Work required → Go through the lines below. Copy those with "opening".

Collected data:
....................

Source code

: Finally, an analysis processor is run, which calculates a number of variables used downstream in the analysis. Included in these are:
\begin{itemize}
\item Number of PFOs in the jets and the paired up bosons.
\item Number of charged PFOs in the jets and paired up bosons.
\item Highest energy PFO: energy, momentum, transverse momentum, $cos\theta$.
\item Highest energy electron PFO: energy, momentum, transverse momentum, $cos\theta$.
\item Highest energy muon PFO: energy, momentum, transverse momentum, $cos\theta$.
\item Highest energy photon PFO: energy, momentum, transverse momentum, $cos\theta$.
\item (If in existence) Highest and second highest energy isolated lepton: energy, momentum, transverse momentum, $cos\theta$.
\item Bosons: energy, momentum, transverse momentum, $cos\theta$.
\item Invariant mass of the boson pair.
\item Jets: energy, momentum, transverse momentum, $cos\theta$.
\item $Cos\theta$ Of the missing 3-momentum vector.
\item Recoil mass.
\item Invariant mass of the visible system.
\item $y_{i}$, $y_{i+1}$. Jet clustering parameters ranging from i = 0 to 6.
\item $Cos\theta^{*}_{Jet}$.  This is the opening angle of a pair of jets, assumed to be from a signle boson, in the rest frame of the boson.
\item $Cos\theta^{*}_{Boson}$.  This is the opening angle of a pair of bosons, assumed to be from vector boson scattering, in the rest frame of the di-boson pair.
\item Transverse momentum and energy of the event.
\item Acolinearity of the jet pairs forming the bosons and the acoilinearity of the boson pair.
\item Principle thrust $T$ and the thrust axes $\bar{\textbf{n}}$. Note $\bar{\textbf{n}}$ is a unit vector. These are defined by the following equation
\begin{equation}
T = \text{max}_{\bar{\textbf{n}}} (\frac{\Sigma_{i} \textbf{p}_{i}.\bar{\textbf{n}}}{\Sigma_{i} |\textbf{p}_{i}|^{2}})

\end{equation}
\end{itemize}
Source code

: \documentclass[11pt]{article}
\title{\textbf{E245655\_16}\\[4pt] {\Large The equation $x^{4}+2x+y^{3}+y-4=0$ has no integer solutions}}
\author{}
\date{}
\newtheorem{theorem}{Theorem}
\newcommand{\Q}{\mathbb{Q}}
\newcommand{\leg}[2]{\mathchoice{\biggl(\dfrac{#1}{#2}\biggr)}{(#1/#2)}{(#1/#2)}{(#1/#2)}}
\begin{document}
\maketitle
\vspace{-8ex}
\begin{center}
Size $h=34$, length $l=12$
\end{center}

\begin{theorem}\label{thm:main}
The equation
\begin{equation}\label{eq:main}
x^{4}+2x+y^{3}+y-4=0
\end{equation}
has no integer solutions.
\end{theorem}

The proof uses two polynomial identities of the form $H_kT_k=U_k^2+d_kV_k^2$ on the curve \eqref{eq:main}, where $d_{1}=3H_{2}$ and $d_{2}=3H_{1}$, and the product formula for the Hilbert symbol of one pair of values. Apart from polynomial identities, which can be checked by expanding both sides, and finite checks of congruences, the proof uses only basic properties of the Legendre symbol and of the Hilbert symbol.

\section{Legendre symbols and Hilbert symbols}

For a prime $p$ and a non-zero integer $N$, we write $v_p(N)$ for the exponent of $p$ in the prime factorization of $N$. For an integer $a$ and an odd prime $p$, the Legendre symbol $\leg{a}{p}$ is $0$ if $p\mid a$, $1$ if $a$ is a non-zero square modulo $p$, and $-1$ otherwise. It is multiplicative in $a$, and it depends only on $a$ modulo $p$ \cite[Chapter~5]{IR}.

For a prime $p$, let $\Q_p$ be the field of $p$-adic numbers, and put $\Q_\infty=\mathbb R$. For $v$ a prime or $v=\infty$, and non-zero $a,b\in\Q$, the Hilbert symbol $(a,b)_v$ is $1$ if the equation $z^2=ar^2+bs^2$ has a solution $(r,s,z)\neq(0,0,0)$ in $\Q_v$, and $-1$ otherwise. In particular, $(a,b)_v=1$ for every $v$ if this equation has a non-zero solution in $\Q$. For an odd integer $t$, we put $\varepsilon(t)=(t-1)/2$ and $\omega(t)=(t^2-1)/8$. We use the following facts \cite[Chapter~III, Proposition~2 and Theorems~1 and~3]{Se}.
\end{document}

....................

Solved exercise →
\item $Cos\theta^{*}_{Jet}$.  This is the opening angle of a pair of jets, assumed to be from a signle boson, in the rest frame of the boson.
\item $Cos\theta^{*}_{Boson}$.  This is the opening angle of a pair of bosons, assumed to be from vector boson scattering, in the rest frame of the di-boson pair.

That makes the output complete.